WORK TASK: Write down nothing except how many lines in the entries contain "repository".

INPUT:
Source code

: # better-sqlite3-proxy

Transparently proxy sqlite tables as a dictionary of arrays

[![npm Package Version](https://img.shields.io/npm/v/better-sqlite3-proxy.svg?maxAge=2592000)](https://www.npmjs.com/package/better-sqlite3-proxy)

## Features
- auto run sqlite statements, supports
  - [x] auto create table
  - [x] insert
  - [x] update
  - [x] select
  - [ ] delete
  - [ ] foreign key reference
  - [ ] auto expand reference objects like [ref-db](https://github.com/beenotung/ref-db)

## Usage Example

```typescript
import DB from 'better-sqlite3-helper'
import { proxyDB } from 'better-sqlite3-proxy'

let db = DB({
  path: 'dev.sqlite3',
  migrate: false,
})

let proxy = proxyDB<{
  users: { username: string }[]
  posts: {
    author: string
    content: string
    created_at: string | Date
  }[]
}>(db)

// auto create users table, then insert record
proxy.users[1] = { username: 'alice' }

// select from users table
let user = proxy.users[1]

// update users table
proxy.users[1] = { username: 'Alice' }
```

--

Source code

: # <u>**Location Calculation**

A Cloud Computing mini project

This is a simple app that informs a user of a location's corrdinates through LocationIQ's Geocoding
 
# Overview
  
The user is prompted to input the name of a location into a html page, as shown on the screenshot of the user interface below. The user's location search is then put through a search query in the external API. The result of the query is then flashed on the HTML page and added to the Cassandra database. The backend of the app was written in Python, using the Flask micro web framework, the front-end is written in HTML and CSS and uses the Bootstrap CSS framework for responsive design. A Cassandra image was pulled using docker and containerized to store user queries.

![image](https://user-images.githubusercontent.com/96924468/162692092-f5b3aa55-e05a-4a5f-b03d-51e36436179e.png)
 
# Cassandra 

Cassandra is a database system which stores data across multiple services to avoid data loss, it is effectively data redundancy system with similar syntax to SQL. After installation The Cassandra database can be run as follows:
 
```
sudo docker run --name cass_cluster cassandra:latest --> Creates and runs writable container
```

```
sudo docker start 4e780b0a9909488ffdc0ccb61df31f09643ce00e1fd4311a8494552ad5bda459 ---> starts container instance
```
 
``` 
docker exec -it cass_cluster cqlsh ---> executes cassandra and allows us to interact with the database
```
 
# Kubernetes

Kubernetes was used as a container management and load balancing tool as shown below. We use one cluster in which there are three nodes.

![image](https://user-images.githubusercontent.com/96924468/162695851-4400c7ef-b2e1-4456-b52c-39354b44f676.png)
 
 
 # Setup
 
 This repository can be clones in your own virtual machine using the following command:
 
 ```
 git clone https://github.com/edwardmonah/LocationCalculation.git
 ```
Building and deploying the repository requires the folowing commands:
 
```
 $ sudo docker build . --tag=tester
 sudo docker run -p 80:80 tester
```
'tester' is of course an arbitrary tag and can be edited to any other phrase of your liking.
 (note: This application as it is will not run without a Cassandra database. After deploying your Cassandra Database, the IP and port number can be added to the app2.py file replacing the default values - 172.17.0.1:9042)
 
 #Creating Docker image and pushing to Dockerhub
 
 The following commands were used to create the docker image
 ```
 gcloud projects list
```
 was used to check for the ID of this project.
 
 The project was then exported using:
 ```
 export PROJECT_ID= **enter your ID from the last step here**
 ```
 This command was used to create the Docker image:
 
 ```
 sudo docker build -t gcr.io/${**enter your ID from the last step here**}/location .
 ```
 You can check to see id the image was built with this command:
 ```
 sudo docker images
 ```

PROBLEM SOLUTION: 2